The geopolitical context gives the human intelligence expansion additional weight. China’s collection doubling in a single year is not a technology story alone. It reflects a sustained investment in recruitment, cultivation and placement of human resources in or adjacent to Chinese decision-making structures.
This kind of collection takes years of patient groundwork, linguistic and cultural capability, and the willingness of individual officers and their sources to accept personal risk. It cannot be contracted to Amazon or automated by a neural network. The 25 per cent increase in human resources overall reflects the same patient investment across multiple priority targets. Technology found the pilot in Iran. People are building the networks that will tell Washington what decisions are being made in Beijing, Moscow and Tehran before those decisions become crises.
The Collaboration That Actually Exists
The honest picture of the CIA in 2026 is of an institution running both tracks simultaneously, not choosing between them.
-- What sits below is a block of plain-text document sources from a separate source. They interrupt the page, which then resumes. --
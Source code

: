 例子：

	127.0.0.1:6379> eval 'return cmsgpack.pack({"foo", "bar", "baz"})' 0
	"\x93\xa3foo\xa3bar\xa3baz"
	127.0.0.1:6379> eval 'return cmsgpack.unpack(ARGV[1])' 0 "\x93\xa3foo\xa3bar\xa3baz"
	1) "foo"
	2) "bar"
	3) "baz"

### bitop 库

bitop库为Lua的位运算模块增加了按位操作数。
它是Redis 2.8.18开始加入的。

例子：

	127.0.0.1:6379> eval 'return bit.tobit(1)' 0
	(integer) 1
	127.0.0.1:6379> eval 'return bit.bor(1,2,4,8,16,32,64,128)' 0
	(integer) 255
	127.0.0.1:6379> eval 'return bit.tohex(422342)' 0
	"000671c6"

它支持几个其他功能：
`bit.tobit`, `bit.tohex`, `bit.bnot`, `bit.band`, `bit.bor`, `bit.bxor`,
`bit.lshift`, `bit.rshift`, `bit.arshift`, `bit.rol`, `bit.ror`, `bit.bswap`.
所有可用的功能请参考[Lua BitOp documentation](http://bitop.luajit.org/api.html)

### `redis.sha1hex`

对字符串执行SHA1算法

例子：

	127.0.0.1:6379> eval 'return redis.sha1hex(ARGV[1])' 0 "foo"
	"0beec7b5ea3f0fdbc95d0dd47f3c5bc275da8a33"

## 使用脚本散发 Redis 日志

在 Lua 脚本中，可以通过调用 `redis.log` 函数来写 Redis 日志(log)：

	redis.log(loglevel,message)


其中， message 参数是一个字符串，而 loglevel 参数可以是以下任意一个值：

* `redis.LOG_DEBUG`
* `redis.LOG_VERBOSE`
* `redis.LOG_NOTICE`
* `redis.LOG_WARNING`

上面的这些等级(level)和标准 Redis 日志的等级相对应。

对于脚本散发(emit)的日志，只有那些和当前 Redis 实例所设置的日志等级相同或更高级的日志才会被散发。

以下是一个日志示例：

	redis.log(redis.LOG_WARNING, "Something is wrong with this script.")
AI tools process the data that human analysts previously spent most of their time collecting and sorting. Human analysts are freed to do what they are actually irreplaceable for: building source relationships, making judgements about source reliability, understanding cultural and political context, and providing the moral backstop that keeps intelligence-driven policy tethered to reality.
The CIA’s own framing for this is human-machine teaming, a formulation that deliberately resists the either-or narrative that both technology enthusiasts and human intelligence traditionalists prefer.
What the best year in memory actually represents is the combination working as intended. The rescued pilot, found by AI in a haystack too large for any human network to search, came home because the technology performed.
The doubling of the China collection reflects the human network that technology cannot replace. Both outcomes, in the same year, from the same institution, make the case for the combination more effectively than any doctrine document could. The spy in the field is not being replaced.
The spy in the field now has better tools than any spy in history has ever had. Whether Beijing, Moscow and Tehran can adapt to that combination faster than Washington can exploit it is the intelligence competition that will shape the next decade.